Vaak proberen de vrouwelijke leden seksuele intimidatie goed te praten door de schuld te geven aan alcohol. “Ze zeggen dan: hij meende het niet, hij deed het omdat hij dronken was. Of: het gebeurde omdat ik dronken was, dus het was niet helemaal zijn schuld”, vertelt Ann-Awen.
Vrouwelijk perspectief
Voor dit onderzoek interviewden ze twaalf vrouwelijke leden van vier Rotterdamse studentenverenigingen. Aan het begin van elk interview vroegen ze aan de respondenten wat seksueel grensoverschrijdend gedrag inhoudt. “Wat interessant was, was dat ze dezelfde definitie hebben, namelijk alle gedragingen die over je grens heen gaan, van de manier waarop ze aangekeken worden of seksueel getinte opmerkingen tot aanranding of seks zonder instemming”, vertelt Ellen.

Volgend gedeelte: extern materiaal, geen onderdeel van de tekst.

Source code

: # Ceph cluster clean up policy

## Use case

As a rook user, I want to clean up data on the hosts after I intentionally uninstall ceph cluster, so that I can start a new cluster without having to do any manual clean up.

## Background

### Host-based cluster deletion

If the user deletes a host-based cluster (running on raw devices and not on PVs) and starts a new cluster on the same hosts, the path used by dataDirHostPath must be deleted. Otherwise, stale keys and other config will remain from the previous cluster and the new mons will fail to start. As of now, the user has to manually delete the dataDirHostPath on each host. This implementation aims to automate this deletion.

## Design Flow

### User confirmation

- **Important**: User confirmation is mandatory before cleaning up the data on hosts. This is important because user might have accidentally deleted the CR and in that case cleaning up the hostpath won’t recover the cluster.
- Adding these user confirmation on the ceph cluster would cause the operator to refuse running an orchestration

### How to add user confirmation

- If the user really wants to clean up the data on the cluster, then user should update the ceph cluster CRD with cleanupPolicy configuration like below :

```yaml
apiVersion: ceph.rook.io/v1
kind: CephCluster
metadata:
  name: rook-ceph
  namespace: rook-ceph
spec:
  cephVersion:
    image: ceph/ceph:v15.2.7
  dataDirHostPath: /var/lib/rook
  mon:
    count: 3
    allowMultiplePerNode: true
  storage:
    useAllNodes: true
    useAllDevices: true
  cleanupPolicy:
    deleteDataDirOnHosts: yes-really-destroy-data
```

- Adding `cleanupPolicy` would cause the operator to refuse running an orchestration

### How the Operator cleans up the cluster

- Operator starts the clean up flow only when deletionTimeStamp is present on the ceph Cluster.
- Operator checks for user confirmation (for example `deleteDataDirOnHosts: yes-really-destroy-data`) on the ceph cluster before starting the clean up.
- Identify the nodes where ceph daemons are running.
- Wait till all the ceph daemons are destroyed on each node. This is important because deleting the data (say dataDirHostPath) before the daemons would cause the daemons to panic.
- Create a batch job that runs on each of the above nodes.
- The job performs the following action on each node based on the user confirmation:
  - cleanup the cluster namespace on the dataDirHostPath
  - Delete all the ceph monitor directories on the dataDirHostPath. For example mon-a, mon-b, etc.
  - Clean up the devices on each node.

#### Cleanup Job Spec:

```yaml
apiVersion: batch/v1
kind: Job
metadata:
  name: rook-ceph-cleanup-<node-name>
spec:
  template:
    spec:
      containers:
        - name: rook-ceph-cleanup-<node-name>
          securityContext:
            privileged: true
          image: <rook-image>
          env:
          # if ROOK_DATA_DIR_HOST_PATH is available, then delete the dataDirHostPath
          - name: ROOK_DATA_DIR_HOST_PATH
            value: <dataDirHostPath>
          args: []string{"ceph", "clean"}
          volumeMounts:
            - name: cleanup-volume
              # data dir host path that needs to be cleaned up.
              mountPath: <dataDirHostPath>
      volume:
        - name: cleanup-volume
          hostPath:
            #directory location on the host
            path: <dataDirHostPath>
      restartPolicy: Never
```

Ze interviewden alleen vrouwen omdat ze het vrouwelijke perspectief naar voren wilden brengen. “Ook al waren we ook geïnteresseerd in de verhalen van mannelijke leden, we vreesden dat de jongens meer sociaal gewenste antwoorden zouden geven”, zegt Ellen. “We wilden ons losmaken van het mannelijke perspectief en focussen op de ervaring van vrouwen.”
Makkelijker dan gedacht
Was het lastig om vrouwelijke leden te vinden die hierover wilden vertellen? Julie: “Het was niet zo moeilijk als ik dacht. Zodra we één iemand hadden gevonden kregen we via haar meer contacten. Zo ging het rollen. Bovendien zijn wij zelf ook studenten en dus ontmoetten we veel medestudenten die bij een vereniging zitten tijdens het uitgaan.”
Ann-Awen voegt eraan toe: “Waarschijnlijk gingen het onderzoek en de interviews vlot omdat wij ook vrouwen zijn en leeftijdgenoten. Doordat we elkaar snappen, voelden ze zich vrijer en veilig om hun verhaal te delen.”